(About this exercise) Each line of the data must be given back verbatim, with pictures removed.

(Supplied data)
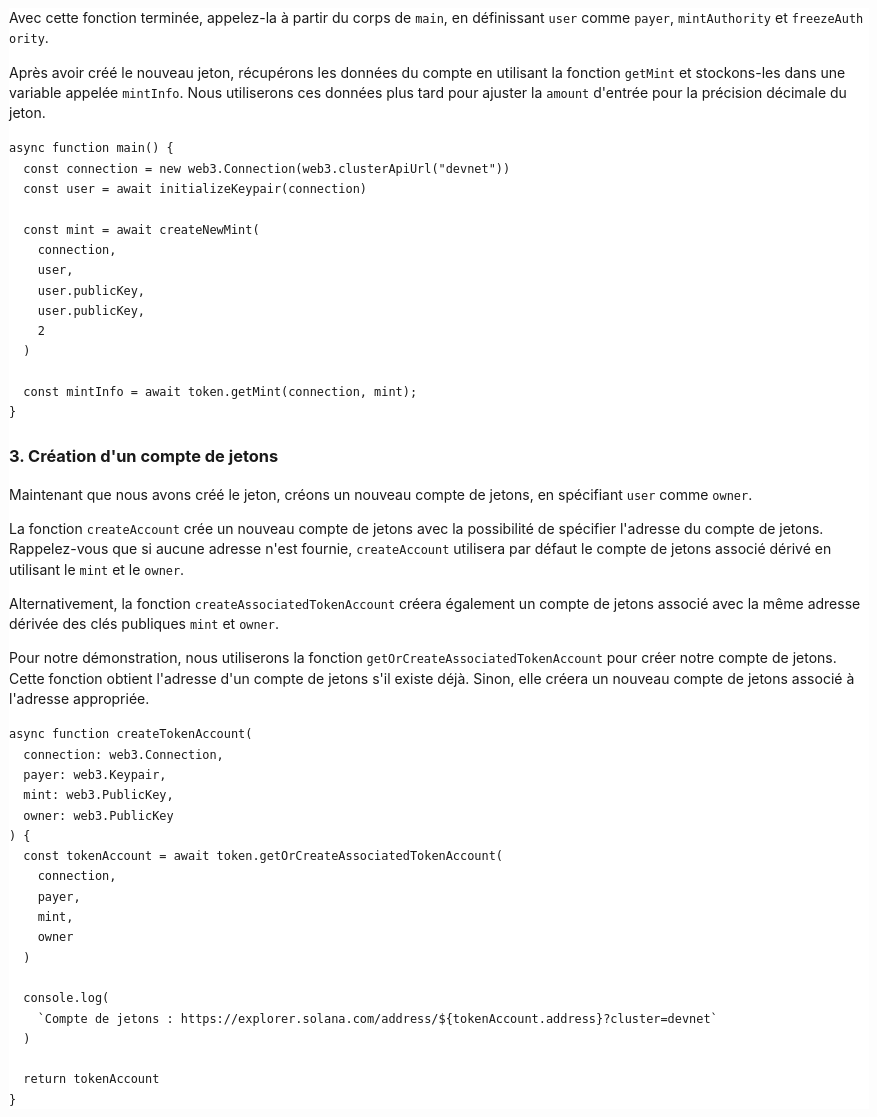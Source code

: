 Avec cette fonction terminée, appelez-la à partir du corps de `main`, en définissant `user` comme `payer`, `mintAuthority` et `freezeAuthority`.

Après avoir créé le nouveau jeton, récupérons les données du compte en utilisant la fonction `getMint` et stockons-les dans une variable appelée `mintInfo`. Nous utiliserons ces données plus tard pour ajuster la `amount` d'entrée pour la précision décimale du jeton.

```tsx
async function main() {
  const connection = new web3.Connection(web3.clusterApiUrl("devnet"))
  const user = await initializeKeypair(connection)

  const mint = await createNewMint(
    connection,
    user,
    user.publicKey,
    user.publicKey,
    2
  )

  const mintInfo = await token.getMint(connection, mint);
}
```

### 3. Création d'un compte de jetons

Maintenant que nous avons créé le jeton, créons un nouveau compte de jetons, en spécifiant `user` comme `owner`.

La fonction `createAccount` crée un nouveau compte de jetons avec la possibilité de spécifier l'adresse du compte de jetons. Rappelez-vous que si aucune adresse n'est fournie, `createAccount` utilisera par défaut le compte de jetons associé dérivé en utilisant le `mint` et le `owner`.

Alternativement, la fonction `createAssociatedTokenAccount` créera également un compte de jetons associé avec la même adresse dérivée des clés publiques `mint` et `owner`.

Pour notre démonstration, nous utiliserons la fonction `getOrCreateAssociatedTokenAccount` pour créer notre compte de jetons. Cette fonction obtient l'adresse d'un compte de jetons s'il existe déjà. Sinon, elle créera un nouveau compte de jetons associé à l'adresse appropriée.

```tsx
async function createTokenAccount(
  connection: web3.Connection,
  payer: web3.Keypair,
  mint: web3.PublicKey,
  owner: web3.PublicKey
) {
  const tokenAccount = await token.getOrCreateAssociatedTokenAccount(
    connection,
    payer,
    mint,
    owner
  )

  console.log(
    `Compte de jetons : https://explorer.solana.com/address/${tokenAccount.address}?cluster=devnet`
  )

  return tokenAccount
}
```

(Result)
Source code

: Avec cette fonction terminée, appelez-la à partir du corps de `main`, en définissant `user` comme `payer`, `mintAuthority` et `freezeAuthority`.

Après avoir créé le nouveau jeton, récupérons les données du compte en utilisant la fonction `getMint` et stockons-les dans une variable appelée `mintInfo`. Nous utiliserons ces données plus tard pour ajuster la `amount` d'entrée pour la précision décimale du jeton.

```tsx
async function main() {
  const connection = new web3.Connection(web3.clusterApiUrl("devnet"))
  const user = await initializeKeypair(connection)

  const mint = await createNewMint(
    connection,
    user,
    user.publicKey,
    user.publicKey,
    2
  )

  const mintInfo = await token.getMint(connection, mint);
}
```

### 3. Création d'un compte de jetons

Maintenant que nous avons créé le jeton, créons un nouveau compte de jetons, en spécifiant `user` comme `owner`.

La fonction `createAccount` crée un nouveau compte de jetons avec la possibilité de spécifier l'adresse du compte de jetons. Rappelez-vous que si aucune adresse n'est fournie, `createAccount` utilisera par défaut le compte de jetons associé dérivé en utilisant le `mint` et le `owner`.

Alternativement, la fonction `createAssociatedTokenAccount` créera également un compte de jetons associé avec la même adresse dérivée des clés publiques `mint` et `owner`.

Pour notre démonstration, nous utiliserons la fonction `getOrCreateAssociatedTokenAccount` pour créer notre compte de jetons. Cette fonction obtient l'adresse d'un compte de jetons s'il existe déjà. Sinon, elle créera un nouveau compte de jetons associé à l'adresse appropriée.

```tsx
async function createTokenAccount(
  connection: web3.Connection,
  payer: web3.Keypair,
  mint: web3.PublicKey,
  owner: web3.PublicKey
) {
  const tokenAccount = await token.getOrCreateAssociatedTokenAccount(
    connection,
    payer,
    mint,
    owner
  )

  console.log(
    `Compte de jetons : https://explorer.solana.com/address/${tokenAccount.address}?cluster=devnet`
  )

  return tokenAccount
}
```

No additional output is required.